> What needs to be done
Read the records below and report each line in which "variables" occurs.

Input Block Start

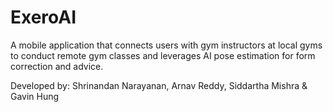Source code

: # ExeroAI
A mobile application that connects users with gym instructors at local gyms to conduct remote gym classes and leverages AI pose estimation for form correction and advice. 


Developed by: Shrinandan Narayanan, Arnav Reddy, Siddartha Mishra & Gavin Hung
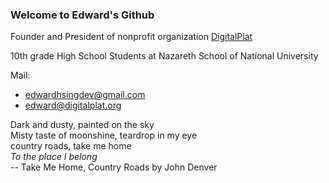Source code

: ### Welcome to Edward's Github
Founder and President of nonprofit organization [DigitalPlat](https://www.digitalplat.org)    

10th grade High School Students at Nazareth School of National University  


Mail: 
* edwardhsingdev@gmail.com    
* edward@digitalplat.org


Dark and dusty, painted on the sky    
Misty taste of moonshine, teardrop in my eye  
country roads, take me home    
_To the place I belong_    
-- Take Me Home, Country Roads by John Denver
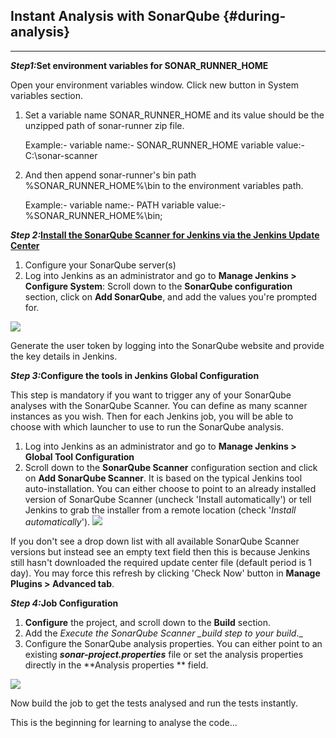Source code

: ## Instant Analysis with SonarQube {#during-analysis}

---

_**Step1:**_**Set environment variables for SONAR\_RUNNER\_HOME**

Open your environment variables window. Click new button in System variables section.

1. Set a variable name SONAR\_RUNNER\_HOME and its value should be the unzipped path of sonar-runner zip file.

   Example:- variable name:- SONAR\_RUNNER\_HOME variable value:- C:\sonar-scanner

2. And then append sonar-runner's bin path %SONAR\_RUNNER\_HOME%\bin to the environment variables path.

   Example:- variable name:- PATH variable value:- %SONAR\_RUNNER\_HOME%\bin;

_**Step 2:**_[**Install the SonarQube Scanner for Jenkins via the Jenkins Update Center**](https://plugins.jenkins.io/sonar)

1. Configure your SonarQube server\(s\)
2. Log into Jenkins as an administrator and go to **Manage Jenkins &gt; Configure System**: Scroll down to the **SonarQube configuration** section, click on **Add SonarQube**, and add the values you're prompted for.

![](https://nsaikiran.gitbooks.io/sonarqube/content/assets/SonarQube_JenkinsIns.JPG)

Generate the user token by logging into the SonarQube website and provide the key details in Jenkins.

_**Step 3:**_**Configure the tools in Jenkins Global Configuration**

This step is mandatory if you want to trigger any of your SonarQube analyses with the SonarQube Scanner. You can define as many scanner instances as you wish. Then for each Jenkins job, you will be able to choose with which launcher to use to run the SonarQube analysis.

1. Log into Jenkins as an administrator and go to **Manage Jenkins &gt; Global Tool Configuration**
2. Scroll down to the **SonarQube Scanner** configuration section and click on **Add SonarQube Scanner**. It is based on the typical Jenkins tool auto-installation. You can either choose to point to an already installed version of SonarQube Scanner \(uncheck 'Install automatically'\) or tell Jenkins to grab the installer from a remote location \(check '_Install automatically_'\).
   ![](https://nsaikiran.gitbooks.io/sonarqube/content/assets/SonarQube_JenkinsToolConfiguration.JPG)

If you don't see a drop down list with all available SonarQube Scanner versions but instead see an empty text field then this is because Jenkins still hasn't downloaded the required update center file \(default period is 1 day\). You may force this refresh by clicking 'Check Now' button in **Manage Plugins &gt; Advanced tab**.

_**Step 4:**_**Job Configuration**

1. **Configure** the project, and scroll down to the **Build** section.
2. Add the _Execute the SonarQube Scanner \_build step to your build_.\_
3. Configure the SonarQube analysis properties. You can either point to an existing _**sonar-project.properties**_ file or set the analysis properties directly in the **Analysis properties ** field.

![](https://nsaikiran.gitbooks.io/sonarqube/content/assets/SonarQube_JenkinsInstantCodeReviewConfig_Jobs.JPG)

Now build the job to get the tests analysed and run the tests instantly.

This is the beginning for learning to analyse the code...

Input Block End
Input Block Start

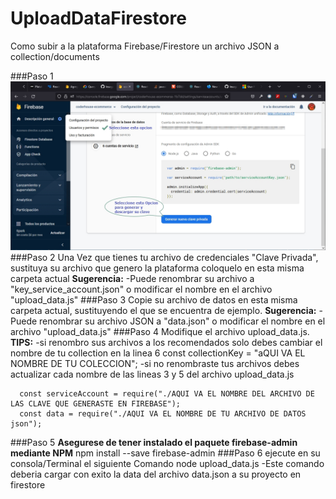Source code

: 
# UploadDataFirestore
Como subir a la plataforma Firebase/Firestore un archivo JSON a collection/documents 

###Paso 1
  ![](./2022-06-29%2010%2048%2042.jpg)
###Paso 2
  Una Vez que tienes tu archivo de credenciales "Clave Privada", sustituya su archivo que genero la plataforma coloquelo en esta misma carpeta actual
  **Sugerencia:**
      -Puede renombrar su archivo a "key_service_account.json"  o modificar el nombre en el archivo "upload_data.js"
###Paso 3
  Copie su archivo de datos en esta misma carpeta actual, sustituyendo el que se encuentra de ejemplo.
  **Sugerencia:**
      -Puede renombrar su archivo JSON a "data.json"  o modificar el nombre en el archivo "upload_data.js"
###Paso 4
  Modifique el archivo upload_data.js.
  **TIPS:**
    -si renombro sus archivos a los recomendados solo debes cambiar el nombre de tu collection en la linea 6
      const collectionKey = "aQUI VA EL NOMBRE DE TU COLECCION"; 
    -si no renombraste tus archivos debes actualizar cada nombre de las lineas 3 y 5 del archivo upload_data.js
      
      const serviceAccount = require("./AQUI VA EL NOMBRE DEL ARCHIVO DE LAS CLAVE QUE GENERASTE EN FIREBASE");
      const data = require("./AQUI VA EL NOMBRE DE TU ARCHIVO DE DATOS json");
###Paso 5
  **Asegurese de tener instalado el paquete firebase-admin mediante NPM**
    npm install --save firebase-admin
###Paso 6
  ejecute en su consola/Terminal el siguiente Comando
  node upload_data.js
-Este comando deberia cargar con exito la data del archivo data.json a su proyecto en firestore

Input Block End
Input Block Start

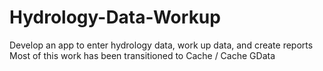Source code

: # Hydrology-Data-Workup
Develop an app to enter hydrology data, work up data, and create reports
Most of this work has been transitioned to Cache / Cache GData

Input Block End

> Written response
_**Step1:**_**Set environment variables for SONAR\_RUNNER\_HOME**
Open your environment variables window. Click new button in System variables section.
2. And then append sonar-runner's bin path %SONAR\_RUNNER\_HOME%\bin to the environment variables path.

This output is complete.